From: Kent Overstreet <kent.overstreet@linux.dev>
To: Viacheslav Dubeyko <slava@dubeyko.com>
Cc: lsf-pc@lists.linux-foundation.org,
	linux-bcachefs@vger.kernel.org,  linux-fsdevel@vger.kernel.org
Subject: Re: [LSF/MM/BPF TOPIC] bcachefs
Date: Wed, 3 Jan 2024 12:52:36 -0500	[thread overview]
Message-ID: <cgivkso5ugccwkhtd5rh3d6rkoxdrra3hxgxhp5e5m45kn623s@f6hd3iajb3zg> (raw)
In-Reply-To: <74751256-EA58-4EBB-8CA9-F1DD5E2F23FA@dubeyko.com>

On Wed, Jan 03, 2024 at 10:39:50AM +0300, Viacheslav Dubeyko wrote:
> 
> 
> > On Jan 2, 2024, at 7:05 PM, Kent Overstreet <kent.overstreet@linux.dev> wrote:
> > 
> > On Tue, Jan 02, 2024 at 11:02:59AM +0300, Viacheslav Dubeyko wrote:
> >> 
> >> 
> >>> On Jan 2, 2024, at 1:56 AM, Kent Overstreet <kent.overstreet@linux.dev> wrote:
> >>> 
> >>> LSF topic: bcachefs status & roadmap
> >>> 
> >> 
> >> <skipped>
> >> 
> >>> 
> >>> A delayed allocation for btree nodes mode is coming, which is the main
> >>> piece needed for ZNS support
> >>> 
> >> 
> >> I could miss some emails. But have you shared the vision of ZNS support
> >> architecture for the case of bcachefs already? It will be interesting to hear
> >> the high-level concept.
> > 
> > There's not a whole lot to it. bcache/bcachefs allocation is already
> > bucket based, where the model is that we allocate a bucket, then write
> > to it sequentially and never overwrite until the whole bucket is reused.
> > 
> > The main exception has been btree nodes, which are log structured and
> > typically smaller than a bucket; that doesn't break the "no overwrites"
> > property ZNS wants, but it does mean writes within a bucket aren't
> > happening sequentially.
> > 
> > So I'm adding a mode where every time we do a btree node write we write
> > out the whole node to a new location, instead of appending at an
> > existing location. It won't be as efficient for random updates across a
> > large working set, but in practice that doesn't happen too much; average
> > btree write size has always been quite high on any filesystem I've
> > looked at.
> > 
> > Aside from that, it's mostly just plumbing and integration; bcachefs on
> > ZNS will work pretty much just the same as bcachefs on regular block devices.
> 
> I assume that you are aware about limited number of open/active zones
> on ZNS device. It means that you can open for write operations
> only N zones simultaneously (for example, 14 zones for the case of WDC
> ZNS device). Can bcachefs survive with such limitation? Can you limit the number
> of buckets for write operations?

Yes, open/active zones correspond to write points in the bcachefs
allocator. The default number of write points is 32 for user writes plus
a few for internal ones, but it's not a problem to run with fewer.
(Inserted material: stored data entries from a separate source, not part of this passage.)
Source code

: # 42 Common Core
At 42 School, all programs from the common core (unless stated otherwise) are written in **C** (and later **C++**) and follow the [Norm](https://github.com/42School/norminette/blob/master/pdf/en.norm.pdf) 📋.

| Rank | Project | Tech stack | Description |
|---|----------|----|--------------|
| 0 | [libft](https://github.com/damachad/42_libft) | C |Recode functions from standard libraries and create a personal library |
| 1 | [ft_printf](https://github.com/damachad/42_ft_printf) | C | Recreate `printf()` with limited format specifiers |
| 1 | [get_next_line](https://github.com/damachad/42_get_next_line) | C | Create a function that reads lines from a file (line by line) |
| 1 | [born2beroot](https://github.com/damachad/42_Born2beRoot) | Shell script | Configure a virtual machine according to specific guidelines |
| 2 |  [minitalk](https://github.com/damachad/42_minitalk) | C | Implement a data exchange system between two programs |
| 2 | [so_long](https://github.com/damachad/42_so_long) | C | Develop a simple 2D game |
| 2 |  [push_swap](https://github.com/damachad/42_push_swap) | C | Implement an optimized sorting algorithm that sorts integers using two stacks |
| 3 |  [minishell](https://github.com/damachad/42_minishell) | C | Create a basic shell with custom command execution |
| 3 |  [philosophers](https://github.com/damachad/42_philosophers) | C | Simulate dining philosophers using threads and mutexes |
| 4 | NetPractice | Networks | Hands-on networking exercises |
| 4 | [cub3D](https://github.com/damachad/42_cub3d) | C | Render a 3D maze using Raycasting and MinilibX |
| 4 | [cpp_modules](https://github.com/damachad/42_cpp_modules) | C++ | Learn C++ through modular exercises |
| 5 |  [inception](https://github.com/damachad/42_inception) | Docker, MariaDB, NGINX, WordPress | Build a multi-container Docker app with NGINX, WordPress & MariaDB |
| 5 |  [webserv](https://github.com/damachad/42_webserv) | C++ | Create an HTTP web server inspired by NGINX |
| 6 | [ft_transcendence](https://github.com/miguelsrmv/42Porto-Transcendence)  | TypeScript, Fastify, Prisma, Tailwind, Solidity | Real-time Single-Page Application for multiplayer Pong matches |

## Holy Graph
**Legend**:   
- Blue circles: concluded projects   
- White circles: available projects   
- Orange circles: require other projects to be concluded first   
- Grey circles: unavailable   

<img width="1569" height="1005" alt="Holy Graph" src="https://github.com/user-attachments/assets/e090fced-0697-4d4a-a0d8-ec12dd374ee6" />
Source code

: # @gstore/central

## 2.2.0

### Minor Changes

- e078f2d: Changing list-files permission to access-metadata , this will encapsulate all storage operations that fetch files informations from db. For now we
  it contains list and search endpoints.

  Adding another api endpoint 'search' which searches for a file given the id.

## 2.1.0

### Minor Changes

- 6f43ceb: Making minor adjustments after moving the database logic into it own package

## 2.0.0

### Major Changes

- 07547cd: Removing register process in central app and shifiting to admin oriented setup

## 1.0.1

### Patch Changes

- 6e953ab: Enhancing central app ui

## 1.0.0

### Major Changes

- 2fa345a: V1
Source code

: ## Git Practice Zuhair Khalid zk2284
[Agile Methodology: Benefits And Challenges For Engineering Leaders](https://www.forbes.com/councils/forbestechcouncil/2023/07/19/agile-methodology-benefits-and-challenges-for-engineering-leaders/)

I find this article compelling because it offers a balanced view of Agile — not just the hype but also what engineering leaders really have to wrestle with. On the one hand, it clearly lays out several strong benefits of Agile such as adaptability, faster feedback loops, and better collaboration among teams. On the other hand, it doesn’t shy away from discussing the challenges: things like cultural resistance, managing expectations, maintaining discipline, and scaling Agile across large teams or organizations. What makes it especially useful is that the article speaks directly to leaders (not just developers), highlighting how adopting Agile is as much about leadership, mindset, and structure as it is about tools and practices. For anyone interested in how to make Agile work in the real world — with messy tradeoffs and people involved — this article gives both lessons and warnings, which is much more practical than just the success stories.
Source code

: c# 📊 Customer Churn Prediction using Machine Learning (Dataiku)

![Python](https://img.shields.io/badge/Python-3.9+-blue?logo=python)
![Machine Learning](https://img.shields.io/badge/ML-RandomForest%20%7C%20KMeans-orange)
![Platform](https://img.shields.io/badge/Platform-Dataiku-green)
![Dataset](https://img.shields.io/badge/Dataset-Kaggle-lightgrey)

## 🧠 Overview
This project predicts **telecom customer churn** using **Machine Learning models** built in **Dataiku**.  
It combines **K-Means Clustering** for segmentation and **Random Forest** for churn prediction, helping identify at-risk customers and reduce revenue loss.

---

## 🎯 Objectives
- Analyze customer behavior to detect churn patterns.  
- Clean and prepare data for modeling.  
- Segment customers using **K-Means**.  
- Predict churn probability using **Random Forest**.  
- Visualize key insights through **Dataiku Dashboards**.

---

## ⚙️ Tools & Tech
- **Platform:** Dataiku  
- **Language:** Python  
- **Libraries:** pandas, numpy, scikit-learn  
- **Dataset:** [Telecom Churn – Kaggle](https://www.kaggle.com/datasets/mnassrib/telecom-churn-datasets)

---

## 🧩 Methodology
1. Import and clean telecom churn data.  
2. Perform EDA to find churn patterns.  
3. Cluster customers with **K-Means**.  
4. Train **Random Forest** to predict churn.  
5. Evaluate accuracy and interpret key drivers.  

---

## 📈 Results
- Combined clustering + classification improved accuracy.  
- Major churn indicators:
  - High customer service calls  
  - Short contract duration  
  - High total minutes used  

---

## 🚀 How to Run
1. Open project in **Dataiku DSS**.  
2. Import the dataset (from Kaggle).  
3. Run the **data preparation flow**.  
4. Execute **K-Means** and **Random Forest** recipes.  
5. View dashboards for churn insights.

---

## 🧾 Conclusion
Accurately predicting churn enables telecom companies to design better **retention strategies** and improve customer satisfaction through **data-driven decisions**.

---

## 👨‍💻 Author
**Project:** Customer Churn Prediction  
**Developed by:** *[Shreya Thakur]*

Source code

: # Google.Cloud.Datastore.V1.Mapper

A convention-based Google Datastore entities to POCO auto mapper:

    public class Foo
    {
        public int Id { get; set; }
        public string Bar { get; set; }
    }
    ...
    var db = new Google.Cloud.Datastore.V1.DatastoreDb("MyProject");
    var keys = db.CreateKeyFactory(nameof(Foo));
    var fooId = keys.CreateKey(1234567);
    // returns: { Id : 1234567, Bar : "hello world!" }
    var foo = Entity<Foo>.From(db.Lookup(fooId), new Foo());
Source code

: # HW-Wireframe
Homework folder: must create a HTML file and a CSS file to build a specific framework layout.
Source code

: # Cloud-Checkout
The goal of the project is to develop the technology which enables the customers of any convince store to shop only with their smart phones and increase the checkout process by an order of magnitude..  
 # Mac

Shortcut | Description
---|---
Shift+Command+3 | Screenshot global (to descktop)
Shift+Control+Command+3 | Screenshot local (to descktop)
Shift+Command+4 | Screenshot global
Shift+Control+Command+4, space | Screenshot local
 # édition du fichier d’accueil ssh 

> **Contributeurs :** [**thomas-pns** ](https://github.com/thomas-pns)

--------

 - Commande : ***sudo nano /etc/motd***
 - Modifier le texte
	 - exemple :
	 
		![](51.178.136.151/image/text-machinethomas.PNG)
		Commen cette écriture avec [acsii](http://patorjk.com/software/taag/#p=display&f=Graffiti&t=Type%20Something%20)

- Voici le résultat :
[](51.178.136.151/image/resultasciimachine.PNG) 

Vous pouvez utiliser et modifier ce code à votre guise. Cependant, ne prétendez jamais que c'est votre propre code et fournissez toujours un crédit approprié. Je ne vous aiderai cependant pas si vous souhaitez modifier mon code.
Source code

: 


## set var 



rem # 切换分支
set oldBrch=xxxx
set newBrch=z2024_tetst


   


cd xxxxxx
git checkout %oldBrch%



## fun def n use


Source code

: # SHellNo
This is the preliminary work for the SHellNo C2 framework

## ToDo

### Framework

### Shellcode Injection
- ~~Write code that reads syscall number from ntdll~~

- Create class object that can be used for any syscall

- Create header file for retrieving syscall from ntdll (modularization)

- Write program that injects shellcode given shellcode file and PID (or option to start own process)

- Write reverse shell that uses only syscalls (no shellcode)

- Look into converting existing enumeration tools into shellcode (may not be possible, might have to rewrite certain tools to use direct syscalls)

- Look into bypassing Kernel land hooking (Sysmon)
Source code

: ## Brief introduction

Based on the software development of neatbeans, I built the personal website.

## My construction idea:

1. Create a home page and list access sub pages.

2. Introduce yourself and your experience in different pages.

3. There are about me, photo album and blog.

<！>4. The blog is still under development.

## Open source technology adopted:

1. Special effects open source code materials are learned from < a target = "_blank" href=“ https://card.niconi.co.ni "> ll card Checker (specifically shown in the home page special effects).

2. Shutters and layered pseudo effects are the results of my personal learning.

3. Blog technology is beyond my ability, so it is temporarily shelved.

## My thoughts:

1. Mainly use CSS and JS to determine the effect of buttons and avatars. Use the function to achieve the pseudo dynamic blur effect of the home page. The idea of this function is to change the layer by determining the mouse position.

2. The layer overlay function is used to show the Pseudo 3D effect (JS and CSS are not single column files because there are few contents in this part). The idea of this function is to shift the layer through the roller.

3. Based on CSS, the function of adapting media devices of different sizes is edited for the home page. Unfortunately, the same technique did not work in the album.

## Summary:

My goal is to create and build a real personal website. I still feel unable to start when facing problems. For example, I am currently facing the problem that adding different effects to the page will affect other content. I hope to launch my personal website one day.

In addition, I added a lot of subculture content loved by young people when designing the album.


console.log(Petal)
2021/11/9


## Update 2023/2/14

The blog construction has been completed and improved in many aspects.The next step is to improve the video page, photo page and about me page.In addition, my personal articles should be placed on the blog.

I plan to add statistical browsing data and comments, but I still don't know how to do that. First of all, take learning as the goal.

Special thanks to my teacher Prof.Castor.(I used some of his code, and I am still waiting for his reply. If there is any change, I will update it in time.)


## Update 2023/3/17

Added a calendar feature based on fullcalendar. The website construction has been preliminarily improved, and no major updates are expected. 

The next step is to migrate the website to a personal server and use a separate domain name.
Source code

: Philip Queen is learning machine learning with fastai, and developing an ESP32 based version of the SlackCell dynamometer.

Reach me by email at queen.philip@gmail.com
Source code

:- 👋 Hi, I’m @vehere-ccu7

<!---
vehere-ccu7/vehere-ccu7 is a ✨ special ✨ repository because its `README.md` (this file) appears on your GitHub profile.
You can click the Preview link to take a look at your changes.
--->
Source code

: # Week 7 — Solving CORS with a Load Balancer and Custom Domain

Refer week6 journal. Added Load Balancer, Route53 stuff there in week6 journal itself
> Another potential issue could be the zone size. WDC ZNS device introduces
> 2GB zone size (with 1GB capacity). Could be the bucket is so huge? And could
> btree model of operations works with such huge zones?

Yes. It'll put more pressure on copying garbage collection, but that's
about it.

> Technically speaking, limitation (14 open/active zones) could be the factor of
> performance degradation. Could such limitation doesn’t effect the bcachefs
> performance?

I'm not sure what performance degradation you speak of, but no, that
won't affect bcachefs. 

> Could ZNS model affects a GC operations? Or, oppositely, ZNS model can
> help to manage GC operations more efficiently?

The ZNS model only adds restrictions on top of a regular block device,
so no it's not _helpful_ for our GC operations.

But: since our existing allocation model maps so well to zones, our
existing GC model won't be hurt either, and doing GC in the filesystem
will naturally have benefits in that we know exactly what data is live
and we have access to the LBA mapping so can better avoid fragmentation.

> Do you need in conventional zone? Could bcachefs work without using
> the conventional zone of ZNS device?

Not required, but if zones are all 1GB+ you'd want a small conventional
zone so as to avoid burning two whole zones for the superblock.